Regarding the following problem:
Given $ X \sim U[-1, 1]$ find the PDF of $Y=\frac{1}{1+X}$
So:
$F_Y(t)=P(Y\leq t)=P(\frac{1}{1+X}\leq t)=P(X> \frac{1-t}{t}) = 1 - P(X\leq \frac{1-t}{t})$
Now I need to seprate the different cases for t - and this is the point I always fail to do. I tried to plot the function:
And to extract information from there, and the only ranges I could think of were $t<0$ and $t\geq 0$ which is probably incorrect.
Could someone please explain me how to approach such problems? Thanks
Observe that $1+X \in [0,2]$ so that $Y \in [1/2,+\infty)$ almost surely. This means that for $t \leq 1/2$ you have $F_Y(t) = 0$. The expression you wrote holds for $t>1/2$.

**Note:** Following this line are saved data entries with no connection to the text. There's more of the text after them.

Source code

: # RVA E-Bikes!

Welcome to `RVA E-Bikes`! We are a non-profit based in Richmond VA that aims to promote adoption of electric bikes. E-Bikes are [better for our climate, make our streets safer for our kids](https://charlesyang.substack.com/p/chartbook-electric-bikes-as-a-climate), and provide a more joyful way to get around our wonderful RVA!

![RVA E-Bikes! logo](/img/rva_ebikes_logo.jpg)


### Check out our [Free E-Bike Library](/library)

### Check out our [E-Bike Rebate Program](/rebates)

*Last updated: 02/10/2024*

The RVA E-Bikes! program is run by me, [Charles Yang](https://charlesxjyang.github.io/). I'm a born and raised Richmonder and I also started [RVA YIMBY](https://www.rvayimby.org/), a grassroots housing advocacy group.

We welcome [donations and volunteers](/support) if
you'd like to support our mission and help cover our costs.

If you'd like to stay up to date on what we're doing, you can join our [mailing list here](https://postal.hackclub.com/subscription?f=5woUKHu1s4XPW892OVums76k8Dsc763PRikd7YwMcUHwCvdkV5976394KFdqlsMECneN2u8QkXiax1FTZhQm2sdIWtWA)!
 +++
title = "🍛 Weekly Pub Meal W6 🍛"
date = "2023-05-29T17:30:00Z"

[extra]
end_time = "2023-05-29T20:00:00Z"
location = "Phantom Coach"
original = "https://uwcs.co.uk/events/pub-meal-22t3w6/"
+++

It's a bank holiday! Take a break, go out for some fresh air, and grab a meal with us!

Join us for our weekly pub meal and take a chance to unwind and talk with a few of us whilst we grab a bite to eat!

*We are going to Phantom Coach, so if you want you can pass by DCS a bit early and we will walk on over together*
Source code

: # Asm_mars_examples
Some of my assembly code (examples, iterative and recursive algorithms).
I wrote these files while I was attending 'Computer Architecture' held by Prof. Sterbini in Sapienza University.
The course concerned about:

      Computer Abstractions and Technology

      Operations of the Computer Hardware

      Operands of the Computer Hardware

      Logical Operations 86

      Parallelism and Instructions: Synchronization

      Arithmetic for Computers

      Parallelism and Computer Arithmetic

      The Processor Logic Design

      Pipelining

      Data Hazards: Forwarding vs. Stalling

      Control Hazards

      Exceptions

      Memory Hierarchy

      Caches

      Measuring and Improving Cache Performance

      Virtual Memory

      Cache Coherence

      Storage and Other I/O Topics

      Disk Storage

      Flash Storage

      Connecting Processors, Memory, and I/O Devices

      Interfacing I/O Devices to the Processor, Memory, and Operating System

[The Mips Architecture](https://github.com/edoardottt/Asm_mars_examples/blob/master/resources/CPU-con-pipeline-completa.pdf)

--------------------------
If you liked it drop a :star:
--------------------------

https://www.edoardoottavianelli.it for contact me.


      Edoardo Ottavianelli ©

In general, your procedure is correct. You just have to take care of where your random variable takes values. If, for example, $Z \in [a,b]$ then you'll have $F_Z(x) = 0$ for $x < a$ and $F_Z(x) = 1$ for $x \geq b$.
Also, remind to take care of what happens when you divide. In this case, there's a point where you divide by $t$ but that would change the sign of the inequality. However, we are sure that $t \geq 1/2$ for the previous discussion, so there's no need to make this distinction now.
Side note: how did I calculate the support of $Y$? I calculated the image of $$f(x) = \frac{1}{1+x}, \quad x \in [-1,1]$$ Since $f$ is decreasing and continuous, it suffices to observe that $$f(1)=1/2$$ $$\lim_{x \to -1^+} f(x) = + \infty$$ to get the desired image.